→ Data items:
BEGIN
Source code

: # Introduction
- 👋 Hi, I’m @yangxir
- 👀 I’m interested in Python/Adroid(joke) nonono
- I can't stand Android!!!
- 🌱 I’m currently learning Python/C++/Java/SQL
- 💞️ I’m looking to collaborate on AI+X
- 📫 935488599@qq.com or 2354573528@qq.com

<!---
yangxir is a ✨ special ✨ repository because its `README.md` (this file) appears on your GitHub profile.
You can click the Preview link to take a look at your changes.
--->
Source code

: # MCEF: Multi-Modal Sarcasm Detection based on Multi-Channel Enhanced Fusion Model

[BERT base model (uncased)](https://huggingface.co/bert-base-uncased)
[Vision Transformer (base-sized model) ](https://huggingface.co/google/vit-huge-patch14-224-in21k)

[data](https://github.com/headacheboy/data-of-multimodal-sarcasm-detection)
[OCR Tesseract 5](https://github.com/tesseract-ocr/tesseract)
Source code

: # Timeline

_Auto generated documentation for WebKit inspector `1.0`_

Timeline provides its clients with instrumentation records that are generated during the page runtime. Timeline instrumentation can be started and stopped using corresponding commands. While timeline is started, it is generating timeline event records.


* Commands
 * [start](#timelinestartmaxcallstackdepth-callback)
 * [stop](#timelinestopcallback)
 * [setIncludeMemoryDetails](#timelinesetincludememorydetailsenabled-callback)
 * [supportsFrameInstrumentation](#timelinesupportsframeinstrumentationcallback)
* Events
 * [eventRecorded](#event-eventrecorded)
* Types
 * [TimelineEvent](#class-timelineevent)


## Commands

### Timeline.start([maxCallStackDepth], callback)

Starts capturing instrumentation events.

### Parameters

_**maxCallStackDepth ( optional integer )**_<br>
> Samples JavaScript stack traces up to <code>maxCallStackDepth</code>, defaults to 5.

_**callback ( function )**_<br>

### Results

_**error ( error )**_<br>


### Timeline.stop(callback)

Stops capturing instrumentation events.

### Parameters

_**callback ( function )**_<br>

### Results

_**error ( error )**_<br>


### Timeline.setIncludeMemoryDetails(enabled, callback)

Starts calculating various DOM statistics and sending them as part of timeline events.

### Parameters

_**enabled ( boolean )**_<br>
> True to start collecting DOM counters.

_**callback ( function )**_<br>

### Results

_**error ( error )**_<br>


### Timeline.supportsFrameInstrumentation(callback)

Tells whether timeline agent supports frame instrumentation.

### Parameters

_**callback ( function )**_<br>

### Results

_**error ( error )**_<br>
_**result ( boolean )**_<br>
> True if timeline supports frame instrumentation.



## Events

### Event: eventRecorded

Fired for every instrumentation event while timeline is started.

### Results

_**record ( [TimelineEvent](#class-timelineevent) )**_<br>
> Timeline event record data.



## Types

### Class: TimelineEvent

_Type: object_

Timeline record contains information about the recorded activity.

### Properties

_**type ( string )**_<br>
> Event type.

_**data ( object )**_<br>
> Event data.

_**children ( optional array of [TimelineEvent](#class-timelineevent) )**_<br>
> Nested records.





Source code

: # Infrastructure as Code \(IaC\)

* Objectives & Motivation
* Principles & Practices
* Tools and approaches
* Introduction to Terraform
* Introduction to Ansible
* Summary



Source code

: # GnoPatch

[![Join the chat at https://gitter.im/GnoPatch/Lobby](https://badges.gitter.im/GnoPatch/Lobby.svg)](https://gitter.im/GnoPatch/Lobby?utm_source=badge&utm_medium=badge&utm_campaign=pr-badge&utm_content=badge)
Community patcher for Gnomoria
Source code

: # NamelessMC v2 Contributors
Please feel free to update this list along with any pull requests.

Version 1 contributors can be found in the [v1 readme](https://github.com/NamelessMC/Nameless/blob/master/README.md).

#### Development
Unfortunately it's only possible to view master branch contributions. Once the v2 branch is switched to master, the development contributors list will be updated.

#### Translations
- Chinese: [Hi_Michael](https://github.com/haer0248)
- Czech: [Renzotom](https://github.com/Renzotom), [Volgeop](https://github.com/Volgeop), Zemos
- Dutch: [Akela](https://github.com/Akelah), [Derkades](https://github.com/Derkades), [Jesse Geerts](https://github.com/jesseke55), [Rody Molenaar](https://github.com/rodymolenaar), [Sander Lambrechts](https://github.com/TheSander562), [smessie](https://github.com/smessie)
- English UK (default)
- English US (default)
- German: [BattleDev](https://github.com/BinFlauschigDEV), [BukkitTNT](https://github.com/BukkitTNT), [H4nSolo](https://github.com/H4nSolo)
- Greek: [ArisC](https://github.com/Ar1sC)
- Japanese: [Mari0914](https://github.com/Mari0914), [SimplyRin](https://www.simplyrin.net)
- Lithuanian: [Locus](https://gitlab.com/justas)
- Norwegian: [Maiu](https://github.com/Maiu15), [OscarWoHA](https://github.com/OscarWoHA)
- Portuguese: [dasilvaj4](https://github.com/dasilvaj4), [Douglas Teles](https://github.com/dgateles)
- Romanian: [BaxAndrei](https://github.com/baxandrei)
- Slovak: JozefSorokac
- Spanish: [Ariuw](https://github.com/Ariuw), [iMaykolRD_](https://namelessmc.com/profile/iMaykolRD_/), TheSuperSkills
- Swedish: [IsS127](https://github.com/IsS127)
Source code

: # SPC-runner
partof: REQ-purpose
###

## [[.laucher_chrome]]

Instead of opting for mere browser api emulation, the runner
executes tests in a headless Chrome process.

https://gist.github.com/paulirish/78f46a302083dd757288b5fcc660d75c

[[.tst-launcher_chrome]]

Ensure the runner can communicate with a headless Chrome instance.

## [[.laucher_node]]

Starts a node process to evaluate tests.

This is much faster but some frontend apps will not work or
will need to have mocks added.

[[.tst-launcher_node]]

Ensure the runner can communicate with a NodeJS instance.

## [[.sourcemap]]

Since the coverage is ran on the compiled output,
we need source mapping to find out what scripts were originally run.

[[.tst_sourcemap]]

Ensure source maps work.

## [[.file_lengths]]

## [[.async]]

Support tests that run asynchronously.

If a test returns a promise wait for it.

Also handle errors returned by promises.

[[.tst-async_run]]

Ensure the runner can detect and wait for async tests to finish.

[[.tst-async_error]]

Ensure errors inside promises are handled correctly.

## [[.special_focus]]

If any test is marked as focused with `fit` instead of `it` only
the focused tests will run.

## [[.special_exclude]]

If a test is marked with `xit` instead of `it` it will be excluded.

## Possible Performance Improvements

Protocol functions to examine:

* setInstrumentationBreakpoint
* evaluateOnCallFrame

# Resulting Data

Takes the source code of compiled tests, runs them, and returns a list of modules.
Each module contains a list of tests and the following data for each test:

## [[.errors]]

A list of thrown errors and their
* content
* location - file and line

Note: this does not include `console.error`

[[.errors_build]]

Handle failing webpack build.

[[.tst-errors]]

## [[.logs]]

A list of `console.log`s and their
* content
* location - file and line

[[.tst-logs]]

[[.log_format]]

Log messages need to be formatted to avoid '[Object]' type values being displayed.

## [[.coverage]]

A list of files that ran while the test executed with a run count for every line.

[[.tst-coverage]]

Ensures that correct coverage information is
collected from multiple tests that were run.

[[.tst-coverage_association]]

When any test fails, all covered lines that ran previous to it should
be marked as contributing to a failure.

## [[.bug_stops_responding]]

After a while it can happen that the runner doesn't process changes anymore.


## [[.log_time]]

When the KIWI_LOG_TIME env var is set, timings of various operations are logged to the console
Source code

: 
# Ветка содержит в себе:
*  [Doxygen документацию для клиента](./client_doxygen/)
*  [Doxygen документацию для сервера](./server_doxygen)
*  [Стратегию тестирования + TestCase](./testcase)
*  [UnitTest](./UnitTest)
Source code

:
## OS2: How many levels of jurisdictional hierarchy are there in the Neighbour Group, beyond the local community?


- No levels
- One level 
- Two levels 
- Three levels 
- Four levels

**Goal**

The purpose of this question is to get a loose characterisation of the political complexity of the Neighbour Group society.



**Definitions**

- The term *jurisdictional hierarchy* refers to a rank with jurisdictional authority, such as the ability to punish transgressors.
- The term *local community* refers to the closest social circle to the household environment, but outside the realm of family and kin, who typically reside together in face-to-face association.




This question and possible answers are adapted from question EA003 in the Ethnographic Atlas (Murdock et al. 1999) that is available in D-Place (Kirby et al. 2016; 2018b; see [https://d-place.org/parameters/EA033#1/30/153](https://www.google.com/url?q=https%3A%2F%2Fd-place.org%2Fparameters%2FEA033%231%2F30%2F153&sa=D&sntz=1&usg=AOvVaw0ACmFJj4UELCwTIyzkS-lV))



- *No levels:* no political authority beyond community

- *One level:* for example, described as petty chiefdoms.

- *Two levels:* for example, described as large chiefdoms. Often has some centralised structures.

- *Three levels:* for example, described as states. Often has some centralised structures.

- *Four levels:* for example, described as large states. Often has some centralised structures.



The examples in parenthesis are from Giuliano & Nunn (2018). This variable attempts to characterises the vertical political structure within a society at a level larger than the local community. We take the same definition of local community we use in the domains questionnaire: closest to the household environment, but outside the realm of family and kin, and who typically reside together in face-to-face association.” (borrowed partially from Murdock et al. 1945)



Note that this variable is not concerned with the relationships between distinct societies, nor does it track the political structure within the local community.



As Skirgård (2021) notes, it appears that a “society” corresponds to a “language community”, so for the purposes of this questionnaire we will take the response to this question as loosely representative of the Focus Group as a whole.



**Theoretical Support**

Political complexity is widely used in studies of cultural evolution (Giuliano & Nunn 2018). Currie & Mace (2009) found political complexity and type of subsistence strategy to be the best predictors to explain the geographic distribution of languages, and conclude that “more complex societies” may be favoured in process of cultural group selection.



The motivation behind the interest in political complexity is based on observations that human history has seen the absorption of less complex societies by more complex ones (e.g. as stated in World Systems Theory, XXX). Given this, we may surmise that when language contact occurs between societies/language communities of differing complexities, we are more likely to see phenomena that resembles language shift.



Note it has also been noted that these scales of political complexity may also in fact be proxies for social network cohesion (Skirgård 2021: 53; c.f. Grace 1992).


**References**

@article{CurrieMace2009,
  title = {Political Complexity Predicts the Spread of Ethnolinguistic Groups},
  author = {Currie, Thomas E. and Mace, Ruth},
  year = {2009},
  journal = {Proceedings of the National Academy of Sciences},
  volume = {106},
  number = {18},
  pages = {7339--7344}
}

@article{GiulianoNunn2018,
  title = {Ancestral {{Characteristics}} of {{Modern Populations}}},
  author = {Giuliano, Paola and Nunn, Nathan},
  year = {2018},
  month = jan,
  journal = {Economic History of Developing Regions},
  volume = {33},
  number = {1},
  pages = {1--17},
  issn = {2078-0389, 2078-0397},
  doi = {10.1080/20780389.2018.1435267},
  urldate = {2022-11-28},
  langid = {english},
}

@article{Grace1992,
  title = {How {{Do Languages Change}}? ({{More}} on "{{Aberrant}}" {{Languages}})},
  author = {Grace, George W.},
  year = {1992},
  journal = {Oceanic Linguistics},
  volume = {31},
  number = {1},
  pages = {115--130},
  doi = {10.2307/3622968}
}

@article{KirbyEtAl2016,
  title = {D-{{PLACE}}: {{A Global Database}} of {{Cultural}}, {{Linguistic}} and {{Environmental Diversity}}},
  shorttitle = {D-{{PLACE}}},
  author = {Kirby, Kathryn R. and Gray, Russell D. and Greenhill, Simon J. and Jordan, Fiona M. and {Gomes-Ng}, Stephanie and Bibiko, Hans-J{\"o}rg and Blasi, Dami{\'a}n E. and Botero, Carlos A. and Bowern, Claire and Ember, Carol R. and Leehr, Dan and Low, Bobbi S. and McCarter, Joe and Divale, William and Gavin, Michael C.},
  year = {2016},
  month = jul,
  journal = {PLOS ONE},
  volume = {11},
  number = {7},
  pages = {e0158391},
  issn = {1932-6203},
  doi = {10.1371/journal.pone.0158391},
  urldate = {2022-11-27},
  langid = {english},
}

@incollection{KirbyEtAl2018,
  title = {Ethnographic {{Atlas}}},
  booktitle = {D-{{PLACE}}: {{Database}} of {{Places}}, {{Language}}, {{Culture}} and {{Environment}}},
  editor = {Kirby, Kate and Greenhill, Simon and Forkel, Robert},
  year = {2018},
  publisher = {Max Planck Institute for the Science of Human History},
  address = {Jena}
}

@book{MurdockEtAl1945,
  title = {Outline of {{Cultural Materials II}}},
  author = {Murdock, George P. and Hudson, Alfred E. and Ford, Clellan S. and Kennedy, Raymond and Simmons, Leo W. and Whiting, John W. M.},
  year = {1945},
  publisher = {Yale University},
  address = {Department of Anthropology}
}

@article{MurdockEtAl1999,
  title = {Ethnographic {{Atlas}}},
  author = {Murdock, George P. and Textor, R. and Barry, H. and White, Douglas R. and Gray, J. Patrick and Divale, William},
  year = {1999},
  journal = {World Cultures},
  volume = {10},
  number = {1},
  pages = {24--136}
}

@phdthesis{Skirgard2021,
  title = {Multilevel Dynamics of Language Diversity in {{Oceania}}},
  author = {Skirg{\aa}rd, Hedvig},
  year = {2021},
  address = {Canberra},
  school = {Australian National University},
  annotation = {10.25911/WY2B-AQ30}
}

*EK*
END
→ REQUIRED WORK: Show the lines above with "their".

→ YOUR SOLUTION:
A list of thrown errors and their
A list of `console.log`s and their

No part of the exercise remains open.